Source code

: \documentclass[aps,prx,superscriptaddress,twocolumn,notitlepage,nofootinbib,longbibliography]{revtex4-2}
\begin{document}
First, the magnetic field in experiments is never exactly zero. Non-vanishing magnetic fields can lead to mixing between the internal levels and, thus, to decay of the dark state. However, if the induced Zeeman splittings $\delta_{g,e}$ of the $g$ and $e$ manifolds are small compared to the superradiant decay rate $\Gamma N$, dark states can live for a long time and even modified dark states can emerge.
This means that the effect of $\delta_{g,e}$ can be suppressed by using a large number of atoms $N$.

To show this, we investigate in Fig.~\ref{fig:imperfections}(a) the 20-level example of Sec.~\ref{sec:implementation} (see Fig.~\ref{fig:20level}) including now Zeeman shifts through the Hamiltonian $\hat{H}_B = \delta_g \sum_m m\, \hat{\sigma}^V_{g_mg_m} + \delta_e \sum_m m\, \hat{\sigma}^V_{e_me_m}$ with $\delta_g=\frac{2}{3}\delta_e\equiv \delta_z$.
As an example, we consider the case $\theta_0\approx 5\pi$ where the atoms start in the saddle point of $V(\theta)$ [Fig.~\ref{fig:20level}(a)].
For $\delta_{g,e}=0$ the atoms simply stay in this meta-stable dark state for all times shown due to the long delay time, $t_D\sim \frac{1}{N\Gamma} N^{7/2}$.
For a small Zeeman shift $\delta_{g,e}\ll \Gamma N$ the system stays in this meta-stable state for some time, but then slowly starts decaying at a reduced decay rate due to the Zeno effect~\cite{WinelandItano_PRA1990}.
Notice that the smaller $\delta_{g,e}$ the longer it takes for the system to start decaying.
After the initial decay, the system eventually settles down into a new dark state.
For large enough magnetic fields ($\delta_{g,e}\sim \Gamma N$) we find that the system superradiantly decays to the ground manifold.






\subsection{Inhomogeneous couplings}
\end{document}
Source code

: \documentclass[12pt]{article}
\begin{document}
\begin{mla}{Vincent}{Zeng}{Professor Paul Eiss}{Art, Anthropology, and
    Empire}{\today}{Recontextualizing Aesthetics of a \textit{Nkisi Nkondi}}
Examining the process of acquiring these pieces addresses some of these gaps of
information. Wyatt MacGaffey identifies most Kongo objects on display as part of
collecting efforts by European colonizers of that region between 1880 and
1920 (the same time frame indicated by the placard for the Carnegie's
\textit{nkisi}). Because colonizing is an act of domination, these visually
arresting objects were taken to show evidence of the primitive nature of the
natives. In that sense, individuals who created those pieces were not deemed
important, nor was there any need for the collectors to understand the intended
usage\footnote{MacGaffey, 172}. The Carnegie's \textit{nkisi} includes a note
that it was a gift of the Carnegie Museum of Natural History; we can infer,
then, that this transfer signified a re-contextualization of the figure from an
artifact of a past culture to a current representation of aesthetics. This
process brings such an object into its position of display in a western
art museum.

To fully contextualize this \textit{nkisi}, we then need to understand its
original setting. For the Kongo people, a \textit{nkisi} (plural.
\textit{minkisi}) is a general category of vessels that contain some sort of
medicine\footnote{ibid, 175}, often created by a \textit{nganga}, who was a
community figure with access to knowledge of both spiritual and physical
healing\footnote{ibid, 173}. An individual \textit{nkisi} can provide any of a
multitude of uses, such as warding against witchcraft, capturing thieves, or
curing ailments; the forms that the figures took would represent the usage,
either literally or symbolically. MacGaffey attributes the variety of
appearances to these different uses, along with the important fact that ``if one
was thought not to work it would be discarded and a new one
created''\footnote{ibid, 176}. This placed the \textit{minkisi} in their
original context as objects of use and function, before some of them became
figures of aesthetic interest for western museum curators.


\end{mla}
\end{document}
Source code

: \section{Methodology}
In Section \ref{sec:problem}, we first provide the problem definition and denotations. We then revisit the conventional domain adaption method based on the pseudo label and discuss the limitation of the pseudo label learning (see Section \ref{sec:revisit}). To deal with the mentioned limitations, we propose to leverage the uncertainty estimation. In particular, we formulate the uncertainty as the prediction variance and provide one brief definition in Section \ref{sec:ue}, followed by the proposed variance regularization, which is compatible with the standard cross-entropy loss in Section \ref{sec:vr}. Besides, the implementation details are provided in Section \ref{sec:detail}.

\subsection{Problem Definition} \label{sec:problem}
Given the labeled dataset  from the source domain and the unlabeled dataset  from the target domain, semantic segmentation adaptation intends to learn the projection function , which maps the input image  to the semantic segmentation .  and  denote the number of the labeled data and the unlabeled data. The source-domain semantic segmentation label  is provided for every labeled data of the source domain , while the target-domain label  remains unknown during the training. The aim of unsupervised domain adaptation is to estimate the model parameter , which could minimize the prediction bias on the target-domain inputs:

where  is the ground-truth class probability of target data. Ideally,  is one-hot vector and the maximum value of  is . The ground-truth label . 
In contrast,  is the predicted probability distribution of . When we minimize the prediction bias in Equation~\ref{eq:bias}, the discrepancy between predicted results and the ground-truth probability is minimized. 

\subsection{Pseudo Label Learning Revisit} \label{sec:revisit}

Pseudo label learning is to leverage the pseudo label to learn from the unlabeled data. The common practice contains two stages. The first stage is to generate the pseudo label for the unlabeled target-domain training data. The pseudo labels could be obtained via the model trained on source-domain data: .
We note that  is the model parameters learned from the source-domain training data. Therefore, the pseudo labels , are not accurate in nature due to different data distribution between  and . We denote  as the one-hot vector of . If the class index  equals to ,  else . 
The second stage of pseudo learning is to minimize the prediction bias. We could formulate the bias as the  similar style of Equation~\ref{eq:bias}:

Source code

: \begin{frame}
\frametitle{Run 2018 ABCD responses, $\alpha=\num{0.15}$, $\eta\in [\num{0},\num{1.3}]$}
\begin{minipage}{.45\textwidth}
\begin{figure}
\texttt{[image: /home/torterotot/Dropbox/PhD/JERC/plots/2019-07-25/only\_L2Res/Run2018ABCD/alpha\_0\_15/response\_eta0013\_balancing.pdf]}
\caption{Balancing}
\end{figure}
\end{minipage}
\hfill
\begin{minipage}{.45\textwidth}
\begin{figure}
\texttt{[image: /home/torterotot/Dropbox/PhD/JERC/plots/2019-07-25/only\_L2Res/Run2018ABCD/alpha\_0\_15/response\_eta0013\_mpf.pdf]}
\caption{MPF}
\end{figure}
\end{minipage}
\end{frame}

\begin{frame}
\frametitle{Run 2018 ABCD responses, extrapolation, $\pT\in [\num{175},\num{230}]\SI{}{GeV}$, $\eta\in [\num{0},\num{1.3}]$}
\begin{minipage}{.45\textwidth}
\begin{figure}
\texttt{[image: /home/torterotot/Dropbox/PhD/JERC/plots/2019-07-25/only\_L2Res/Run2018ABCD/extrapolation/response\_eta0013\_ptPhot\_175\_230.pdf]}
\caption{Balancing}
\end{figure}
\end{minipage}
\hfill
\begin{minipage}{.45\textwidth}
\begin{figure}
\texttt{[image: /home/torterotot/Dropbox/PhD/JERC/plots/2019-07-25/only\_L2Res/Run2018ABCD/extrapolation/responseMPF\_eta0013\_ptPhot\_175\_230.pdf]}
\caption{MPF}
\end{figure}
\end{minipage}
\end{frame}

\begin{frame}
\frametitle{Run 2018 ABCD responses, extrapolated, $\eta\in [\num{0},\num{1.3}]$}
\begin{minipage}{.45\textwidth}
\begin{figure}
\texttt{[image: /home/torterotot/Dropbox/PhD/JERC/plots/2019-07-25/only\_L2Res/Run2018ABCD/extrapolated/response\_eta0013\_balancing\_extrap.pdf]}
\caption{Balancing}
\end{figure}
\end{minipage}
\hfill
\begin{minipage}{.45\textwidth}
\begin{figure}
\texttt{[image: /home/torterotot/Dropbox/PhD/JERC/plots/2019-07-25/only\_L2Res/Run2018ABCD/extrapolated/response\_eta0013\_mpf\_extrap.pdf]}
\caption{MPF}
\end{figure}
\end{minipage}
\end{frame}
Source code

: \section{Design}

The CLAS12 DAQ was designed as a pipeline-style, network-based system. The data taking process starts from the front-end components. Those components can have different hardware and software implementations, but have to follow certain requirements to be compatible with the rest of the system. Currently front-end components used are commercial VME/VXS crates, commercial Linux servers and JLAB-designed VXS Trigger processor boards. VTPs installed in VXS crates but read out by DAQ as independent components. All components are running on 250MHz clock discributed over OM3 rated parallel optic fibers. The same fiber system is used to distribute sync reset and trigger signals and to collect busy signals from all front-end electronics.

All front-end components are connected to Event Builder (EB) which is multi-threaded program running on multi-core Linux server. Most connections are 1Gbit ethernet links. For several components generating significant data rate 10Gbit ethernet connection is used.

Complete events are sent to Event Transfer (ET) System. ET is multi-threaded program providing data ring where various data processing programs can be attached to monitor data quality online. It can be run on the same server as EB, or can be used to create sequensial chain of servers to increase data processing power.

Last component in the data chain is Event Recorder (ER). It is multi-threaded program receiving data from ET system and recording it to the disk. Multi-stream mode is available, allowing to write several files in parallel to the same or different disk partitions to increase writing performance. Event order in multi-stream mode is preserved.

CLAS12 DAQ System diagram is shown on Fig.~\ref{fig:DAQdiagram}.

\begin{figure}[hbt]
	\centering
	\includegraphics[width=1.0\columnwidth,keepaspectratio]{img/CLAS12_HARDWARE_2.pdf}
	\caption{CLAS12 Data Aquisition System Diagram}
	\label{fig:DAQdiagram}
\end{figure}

+ + +

● Exercise description: Only the lines above from the one with "multitude of uses, such" through the one with "either literally or" should be duplicated, character for character.

● Solution to this problem:
multitude of uses, such as warding against witchcraft, capturing thieves, or
curing ailments; the forms that the figures took would represent the usage,
either literally or symbolically. MacGaffey attributes the variety of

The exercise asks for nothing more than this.